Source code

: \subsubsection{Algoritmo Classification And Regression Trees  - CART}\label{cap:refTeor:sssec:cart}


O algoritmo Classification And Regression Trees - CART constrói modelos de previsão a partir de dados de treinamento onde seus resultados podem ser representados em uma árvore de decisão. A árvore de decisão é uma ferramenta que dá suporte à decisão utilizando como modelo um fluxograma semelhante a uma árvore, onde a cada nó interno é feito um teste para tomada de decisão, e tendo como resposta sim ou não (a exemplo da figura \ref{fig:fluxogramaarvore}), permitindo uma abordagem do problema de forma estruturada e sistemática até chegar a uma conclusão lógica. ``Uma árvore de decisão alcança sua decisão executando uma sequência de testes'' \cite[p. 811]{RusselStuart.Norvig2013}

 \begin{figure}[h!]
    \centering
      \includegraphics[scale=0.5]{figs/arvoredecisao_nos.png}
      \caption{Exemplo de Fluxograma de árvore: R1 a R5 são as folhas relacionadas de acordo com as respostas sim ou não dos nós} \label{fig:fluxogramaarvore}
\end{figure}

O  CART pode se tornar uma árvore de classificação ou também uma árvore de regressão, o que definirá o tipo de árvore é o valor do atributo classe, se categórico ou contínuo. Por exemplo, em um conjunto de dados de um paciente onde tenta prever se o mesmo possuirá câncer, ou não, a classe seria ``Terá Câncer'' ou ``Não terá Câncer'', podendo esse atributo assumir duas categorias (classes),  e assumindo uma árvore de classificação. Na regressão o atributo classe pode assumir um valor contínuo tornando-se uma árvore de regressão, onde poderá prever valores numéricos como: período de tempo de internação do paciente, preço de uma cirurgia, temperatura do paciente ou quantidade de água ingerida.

————————

Locate the word "label" in the entries, and copy every line where it is found.

: \subsubsection{Algoritmo Classification And Regression Trees  - CART}\label{cap:refTeor:sssec:cart}
      \caption{Exemplo de Fluxograma de árvore: R1 a R5 são as folhas relacionadas de acordo com as respostas sim ou não dos nós} \label{fig:fluxogramaarvore}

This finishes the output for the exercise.